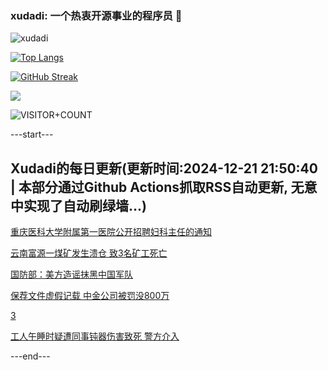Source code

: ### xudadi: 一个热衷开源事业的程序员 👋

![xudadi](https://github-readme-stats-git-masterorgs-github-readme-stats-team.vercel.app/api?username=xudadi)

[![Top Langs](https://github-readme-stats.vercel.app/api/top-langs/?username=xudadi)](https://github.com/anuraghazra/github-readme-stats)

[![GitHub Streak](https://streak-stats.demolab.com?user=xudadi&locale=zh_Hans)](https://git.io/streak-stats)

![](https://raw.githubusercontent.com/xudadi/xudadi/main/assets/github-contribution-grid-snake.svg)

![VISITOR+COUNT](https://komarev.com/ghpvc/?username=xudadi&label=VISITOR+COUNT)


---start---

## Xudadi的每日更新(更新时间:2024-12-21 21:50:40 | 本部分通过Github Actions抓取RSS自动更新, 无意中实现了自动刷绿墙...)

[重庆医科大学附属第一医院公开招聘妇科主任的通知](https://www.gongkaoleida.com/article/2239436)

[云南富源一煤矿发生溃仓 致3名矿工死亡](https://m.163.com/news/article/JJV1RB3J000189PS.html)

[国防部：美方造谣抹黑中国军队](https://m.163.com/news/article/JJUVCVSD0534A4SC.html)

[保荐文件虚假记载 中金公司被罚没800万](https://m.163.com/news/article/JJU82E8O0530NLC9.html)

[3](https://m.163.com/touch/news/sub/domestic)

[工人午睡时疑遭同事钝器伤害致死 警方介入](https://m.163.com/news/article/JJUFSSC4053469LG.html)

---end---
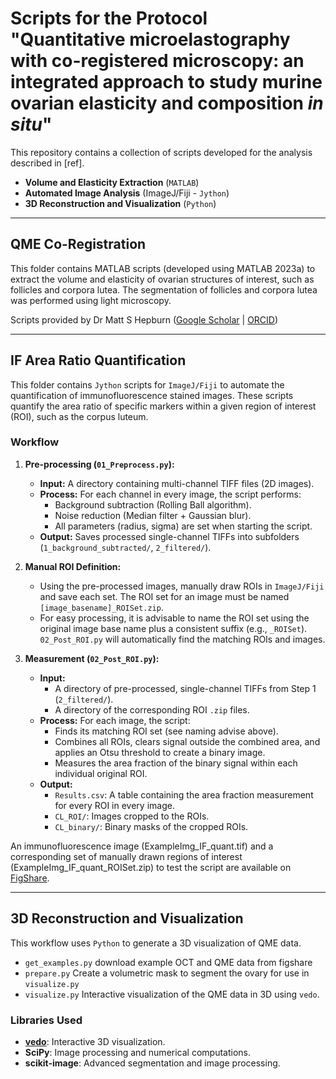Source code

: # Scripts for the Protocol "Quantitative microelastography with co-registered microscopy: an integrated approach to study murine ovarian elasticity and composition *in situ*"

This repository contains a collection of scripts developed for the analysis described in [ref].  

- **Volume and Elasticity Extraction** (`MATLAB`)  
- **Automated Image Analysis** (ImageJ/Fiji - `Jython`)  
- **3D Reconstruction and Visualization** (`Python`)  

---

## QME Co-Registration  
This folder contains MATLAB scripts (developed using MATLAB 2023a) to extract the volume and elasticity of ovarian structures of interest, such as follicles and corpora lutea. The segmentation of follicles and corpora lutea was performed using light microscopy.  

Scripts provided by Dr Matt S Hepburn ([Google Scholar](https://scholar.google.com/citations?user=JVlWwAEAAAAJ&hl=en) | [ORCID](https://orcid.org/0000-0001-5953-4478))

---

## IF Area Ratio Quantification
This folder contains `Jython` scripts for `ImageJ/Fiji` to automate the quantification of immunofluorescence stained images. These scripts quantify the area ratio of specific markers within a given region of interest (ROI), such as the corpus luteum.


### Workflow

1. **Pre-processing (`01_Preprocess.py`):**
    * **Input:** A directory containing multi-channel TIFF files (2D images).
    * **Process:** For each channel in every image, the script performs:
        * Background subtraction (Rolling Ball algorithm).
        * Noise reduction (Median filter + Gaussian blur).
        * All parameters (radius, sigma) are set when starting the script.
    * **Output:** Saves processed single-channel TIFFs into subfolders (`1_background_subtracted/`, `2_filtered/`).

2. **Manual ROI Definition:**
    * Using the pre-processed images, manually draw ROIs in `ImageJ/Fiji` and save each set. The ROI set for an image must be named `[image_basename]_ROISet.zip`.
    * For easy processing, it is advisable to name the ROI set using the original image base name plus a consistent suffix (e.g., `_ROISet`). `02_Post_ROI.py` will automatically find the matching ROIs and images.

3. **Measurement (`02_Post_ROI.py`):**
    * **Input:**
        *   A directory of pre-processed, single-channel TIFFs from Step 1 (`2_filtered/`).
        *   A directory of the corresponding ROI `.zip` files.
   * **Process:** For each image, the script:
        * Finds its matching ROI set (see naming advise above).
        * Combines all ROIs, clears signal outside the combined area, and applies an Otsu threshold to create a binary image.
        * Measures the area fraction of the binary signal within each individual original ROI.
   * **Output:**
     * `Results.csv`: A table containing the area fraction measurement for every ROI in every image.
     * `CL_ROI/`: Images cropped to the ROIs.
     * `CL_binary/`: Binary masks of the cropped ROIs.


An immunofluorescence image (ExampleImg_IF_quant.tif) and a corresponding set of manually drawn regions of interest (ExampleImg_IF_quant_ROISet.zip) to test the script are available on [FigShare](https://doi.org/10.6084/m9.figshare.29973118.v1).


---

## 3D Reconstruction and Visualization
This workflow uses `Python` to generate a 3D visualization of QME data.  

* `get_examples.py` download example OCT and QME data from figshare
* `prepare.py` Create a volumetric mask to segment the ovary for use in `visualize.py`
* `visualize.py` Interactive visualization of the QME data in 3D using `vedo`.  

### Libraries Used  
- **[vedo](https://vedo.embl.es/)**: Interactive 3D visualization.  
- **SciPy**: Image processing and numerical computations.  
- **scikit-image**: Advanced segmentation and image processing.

══════

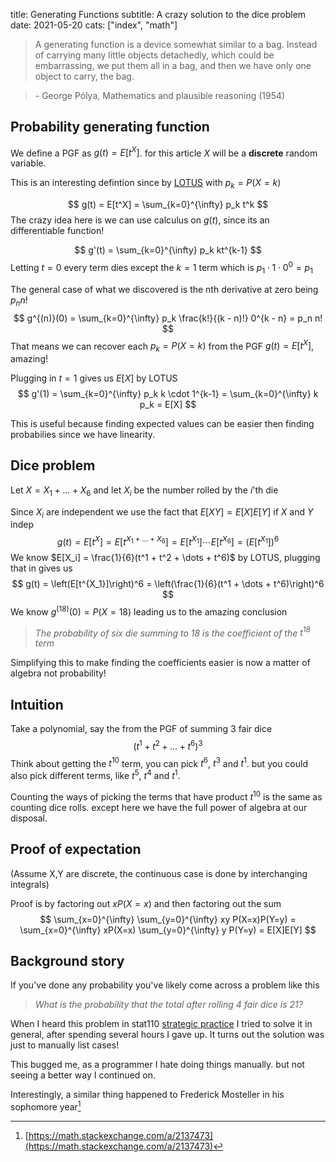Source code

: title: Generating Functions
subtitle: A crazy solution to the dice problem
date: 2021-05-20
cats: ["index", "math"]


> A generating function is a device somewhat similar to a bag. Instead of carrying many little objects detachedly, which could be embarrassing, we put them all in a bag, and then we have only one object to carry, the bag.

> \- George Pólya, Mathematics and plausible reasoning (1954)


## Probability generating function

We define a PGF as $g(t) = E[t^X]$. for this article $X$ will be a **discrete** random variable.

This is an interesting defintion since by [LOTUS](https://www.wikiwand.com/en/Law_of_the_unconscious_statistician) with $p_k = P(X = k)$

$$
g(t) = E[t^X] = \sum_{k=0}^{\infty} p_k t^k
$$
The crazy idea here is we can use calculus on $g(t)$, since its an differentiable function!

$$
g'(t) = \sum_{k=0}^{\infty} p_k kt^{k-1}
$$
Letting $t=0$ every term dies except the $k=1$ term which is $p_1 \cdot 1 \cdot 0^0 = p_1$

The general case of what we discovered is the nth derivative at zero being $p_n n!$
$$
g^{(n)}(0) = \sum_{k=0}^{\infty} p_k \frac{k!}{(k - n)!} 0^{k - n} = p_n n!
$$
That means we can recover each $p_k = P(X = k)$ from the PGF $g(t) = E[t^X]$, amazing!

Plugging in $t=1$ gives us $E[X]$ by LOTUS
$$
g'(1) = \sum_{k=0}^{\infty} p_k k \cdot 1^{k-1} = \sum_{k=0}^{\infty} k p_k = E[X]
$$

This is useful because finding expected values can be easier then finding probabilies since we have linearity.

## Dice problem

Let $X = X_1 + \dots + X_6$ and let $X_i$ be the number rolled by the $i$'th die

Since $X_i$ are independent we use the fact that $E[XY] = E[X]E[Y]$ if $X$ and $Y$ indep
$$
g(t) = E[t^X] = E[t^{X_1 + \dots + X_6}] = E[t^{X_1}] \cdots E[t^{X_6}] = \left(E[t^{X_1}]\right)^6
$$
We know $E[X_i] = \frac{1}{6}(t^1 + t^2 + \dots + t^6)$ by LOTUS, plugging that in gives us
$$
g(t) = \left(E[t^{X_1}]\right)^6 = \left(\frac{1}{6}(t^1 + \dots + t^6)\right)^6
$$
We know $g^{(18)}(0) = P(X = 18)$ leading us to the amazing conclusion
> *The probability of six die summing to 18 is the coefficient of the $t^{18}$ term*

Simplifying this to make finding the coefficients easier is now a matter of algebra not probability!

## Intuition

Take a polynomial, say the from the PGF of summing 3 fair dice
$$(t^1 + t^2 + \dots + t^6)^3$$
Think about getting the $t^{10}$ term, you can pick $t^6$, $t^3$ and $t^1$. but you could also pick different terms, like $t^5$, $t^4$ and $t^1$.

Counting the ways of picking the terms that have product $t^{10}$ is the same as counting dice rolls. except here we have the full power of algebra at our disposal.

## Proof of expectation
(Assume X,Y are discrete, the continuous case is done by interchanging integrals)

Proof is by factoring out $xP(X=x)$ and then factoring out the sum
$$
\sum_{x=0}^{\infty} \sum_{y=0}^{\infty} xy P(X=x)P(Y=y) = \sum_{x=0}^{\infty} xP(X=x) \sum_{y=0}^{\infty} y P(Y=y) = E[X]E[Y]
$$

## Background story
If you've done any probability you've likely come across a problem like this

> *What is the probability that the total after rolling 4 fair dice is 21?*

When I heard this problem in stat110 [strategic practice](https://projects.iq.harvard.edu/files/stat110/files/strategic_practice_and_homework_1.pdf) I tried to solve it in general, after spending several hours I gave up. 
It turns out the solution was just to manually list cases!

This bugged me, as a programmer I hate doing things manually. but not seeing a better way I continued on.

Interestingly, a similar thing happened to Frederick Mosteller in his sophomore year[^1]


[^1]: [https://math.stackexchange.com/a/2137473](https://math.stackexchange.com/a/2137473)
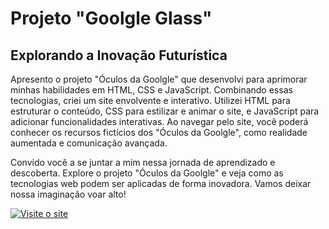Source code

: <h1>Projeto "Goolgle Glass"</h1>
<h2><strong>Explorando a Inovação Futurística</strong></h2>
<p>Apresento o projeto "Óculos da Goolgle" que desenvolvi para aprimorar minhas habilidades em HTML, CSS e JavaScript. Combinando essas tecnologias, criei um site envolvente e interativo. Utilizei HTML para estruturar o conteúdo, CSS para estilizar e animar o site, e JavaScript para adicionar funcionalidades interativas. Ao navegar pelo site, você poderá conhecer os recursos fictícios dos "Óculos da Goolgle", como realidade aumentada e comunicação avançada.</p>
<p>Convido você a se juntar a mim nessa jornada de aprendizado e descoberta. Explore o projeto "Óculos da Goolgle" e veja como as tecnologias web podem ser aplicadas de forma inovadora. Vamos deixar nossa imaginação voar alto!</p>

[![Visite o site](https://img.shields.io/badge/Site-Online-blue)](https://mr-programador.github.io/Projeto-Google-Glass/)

══════

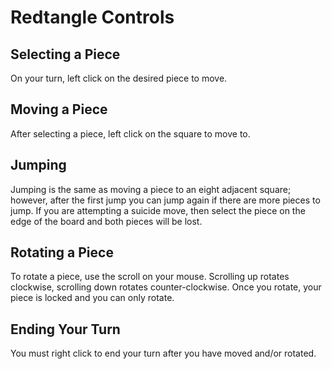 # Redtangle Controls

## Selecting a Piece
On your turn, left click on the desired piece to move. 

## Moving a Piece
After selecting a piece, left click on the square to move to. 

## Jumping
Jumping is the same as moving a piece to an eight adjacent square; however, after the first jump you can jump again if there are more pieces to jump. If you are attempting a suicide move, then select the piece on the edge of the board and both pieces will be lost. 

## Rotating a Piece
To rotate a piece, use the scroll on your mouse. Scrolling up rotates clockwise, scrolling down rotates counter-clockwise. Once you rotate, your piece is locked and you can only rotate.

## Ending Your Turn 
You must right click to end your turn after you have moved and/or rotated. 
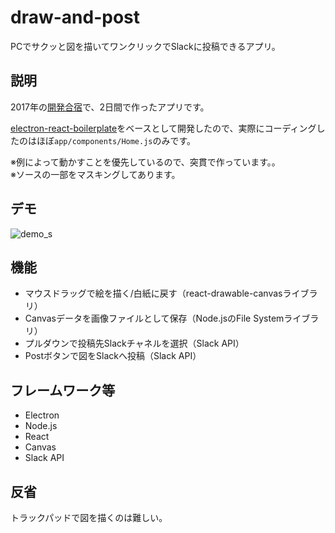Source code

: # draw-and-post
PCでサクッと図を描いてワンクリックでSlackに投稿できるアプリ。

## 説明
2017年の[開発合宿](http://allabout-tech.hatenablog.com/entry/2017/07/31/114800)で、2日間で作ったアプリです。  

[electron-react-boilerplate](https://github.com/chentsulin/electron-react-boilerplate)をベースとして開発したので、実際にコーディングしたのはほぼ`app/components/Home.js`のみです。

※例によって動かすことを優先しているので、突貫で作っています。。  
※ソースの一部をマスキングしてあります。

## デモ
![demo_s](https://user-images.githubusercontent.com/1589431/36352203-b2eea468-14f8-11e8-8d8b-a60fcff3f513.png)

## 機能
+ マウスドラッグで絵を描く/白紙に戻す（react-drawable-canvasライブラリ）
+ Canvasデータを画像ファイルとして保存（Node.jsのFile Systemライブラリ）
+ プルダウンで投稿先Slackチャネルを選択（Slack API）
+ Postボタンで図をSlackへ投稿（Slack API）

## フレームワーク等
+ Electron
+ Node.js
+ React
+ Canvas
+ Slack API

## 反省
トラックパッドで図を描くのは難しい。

══════

### Problem to solve
Extract exactly and only the lines above from the line containing "[国防部：美方造谣抹黑中国军" through the line containing "[3](https://m.163.com/touch/news/sub/domestic)", both end lines included.

### Completed task
[国防部：美方造谣抹黑中国军队](https://m.163.com/news/article/JJUVCVSD0534A4SC.html)

[保荐文件虚假记载 中金公司被罚没800万](https://m.163.com/news/article/JJU82E8O0530NLC9.html)

[3](https://m.163.com/touch/news/sub/domestic)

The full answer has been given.